■ **Task details**
Using the entries below, output each line exactly from the first through the one that contains "2. Tissue-specific features".

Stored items

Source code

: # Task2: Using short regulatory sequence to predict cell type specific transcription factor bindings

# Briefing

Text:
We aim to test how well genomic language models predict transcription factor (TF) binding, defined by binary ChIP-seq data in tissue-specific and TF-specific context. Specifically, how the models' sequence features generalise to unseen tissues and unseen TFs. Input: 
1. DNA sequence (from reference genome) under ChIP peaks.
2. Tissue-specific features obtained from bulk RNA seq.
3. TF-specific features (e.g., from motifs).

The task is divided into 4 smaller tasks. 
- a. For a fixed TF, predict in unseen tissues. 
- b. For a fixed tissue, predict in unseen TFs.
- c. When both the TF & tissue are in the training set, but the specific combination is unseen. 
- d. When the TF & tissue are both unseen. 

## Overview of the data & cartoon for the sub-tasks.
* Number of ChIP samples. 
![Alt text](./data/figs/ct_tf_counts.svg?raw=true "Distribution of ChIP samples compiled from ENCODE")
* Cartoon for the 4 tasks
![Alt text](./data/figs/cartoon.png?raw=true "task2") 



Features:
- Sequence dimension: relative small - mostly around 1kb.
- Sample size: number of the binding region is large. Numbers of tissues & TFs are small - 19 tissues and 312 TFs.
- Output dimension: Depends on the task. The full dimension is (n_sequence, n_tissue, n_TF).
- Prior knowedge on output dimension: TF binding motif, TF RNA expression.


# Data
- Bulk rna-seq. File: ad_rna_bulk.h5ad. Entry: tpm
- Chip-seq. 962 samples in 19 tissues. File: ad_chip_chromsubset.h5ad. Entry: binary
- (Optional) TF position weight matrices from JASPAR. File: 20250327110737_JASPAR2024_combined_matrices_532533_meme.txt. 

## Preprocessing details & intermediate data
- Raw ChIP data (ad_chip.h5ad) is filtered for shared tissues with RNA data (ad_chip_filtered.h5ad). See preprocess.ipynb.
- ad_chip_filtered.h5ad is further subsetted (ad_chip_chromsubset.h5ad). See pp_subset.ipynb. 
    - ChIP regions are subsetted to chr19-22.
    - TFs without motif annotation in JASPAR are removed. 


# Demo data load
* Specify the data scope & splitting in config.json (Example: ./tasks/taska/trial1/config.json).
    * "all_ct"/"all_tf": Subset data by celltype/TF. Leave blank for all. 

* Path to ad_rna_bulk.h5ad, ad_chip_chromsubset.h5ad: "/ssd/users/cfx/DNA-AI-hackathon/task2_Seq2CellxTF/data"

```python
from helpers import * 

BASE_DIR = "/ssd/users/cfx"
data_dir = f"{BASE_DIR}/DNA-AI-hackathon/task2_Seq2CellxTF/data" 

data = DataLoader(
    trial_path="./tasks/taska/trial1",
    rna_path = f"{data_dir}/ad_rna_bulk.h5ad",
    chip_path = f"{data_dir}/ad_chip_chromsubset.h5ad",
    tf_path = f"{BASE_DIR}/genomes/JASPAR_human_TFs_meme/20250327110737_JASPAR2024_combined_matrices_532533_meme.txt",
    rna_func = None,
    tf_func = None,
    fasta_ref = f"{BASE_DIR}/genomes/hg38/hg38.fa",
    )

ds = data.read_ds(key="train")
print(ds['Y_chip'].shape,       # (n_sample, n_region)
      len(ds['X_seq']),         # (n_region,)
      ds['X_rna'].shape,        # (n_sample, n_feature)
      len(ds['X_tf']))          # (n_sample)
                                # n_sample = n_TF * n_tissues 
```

■ **Written solution**
Source code

: # Task2: Using short regulatory sequence to predict cell type specific transcription factor bindings

# Briefing

Text:
We aim to test how well genomic language models predict transcription factor (TF) binding, defined by binary ChIP-seq data in tissue-specific and TF-specific context. Specifically, how the models' sequence features generalise to unseen tissues and unseen TFs. Input: 
1. DNA sequence (from reference genome) under ChIP peaks.
2. Tissue-specific features obtained from bulk RNA seq.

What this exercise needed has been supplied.